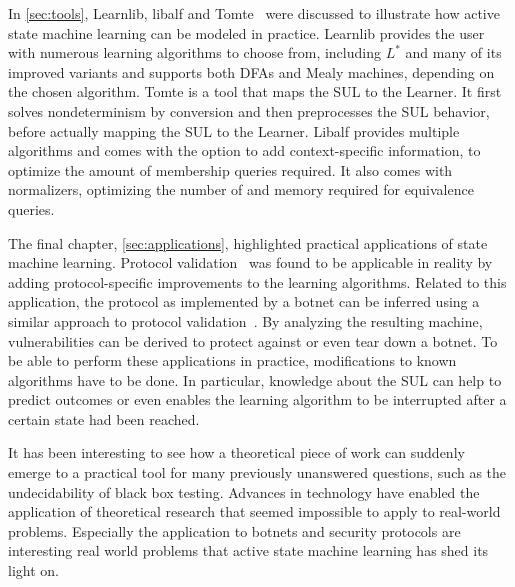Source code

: \documentclass[multi,crop=false,class=article]{standalone}
\begin{document}
In \cref{sec:tools}, Learnlib, libalf and Tomte~\cite{Raffelt2009,Bollig2010,Tomte2014}
were discussed to illustrate how active state machine learning can be modeled in
practice. Learnlib provides the user with numerous learning algorithms to choose
from, including $L^*$ and many of its improved variants and supports both DFAs
and Mealy machines, depending on the chosen algorithm. Tomte is a tool that maps
the SUL to the Learner. It first solves nondeterminism by conversion and then
preprocesses the SUL behavior, before actually mapping the SUL to the Learner.
Libalf provides multiple algorithms and comes with the option to add
context-specific information, to optimize the amount of membership queries
required. It also comes with normalizers, optimizing the number of and memory
required for equivalence queries.

The final chapter, \cref{sec:applications}, highlighted practical applications of state
machine learning. Protocol validation~\cite{deRuiter2015} was found to be
applicable in reality by adding protocol-specific improvements to the
learning algorithms. Related to this application, the protocol as implemented
by a botnet can be inferred using a similar approach to protocol
validation~\cite{Cho2010}. By analyzing the resulting machine, vulnerabilities
can be derived to protect against or even tear down a botnet.
To be able to perform these applications in practice, modifications to known
algorithms have to be done. In particular, knowledge about the SUL can help to
predict outcomes or even enables the learning algorithm to be interrupted after
a certain state had been reached.

It has been interesting to see how a theoretical piece of work can suddenly
emerge to a practical tool for many previously unanswered questions, such as the
undecidability of black box testing. Advances in technology have enabled the
application of theoretical research that seemed impossible to apply to real-world
problems. Especially the application to botnets and security protocols are
interesting real world problems that active state machine learning has shed its
light on.
\end{document}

++++++++++

Repeat every entry exactly, but leave out the pictures.

Source code

: \documentclass[multi,crop=false,class=article]{standalone}
\begin{document}
In \cref{sec:tools}, Learnlib, libalf and Tomte~\cite{Raffelt2009,Bollig2010,Tomte2014}
were discussed to illustrate how active state machine learning can be modeled in
practice. Learnlib provides the user with numerous learning algorithms to choose
from, including $L^*$ and many of its improved variants and supports both DFAs
and Mealy machines, depending on the chosen algorithm. Tomte is a tool that maps
the SUL to the Learner. It first solves nondeterminism by conversion and then
preprocesses the SUL behavior, before actually mapping the SUL to the Learner.
Libalf provides multiple algorithms and comes with the option to add
context-specific information, to optimize the amount of membership queries
required. It also comes with normalizers, optimizing the number of and memory
required for equivalence queries.

The final chapter, \cref{sec:applications}, highlighted practical applications of state
machine learning. Protocol validation~\cite{deRuiter2015} was found to be
applicable in reality by adding protocol-specific improvements to the
learning algorithms. Related to this application, the protocol as implemented
by a botnet can be inferred using a similar approach to protocol
validation~\cite{Cho2010}. By analyzing the resulting machine, vulnerabilities
can be derived to protect against or even tear down a botnet.
To be able to perform these applications in practice, modifications to known
algorithms have to be done. In particular, knowledge about the SUL can help to
predict outcomes or even enables the learning algorithm to be interrupted after
a certain state had been reached.

It has been interesting to see how a theoretical piece of work can suddenly
emerge to a practical tool for many previously unanswered questions, such as the
undecidability of black box testing. Advances in technology have enabled the
application of theoretical research that seemed impossible to apply to real-world
problems. Especially the application to botnets and security protocols are
interesting real world problems that active state machine learning has shed its
light on.
\end{document}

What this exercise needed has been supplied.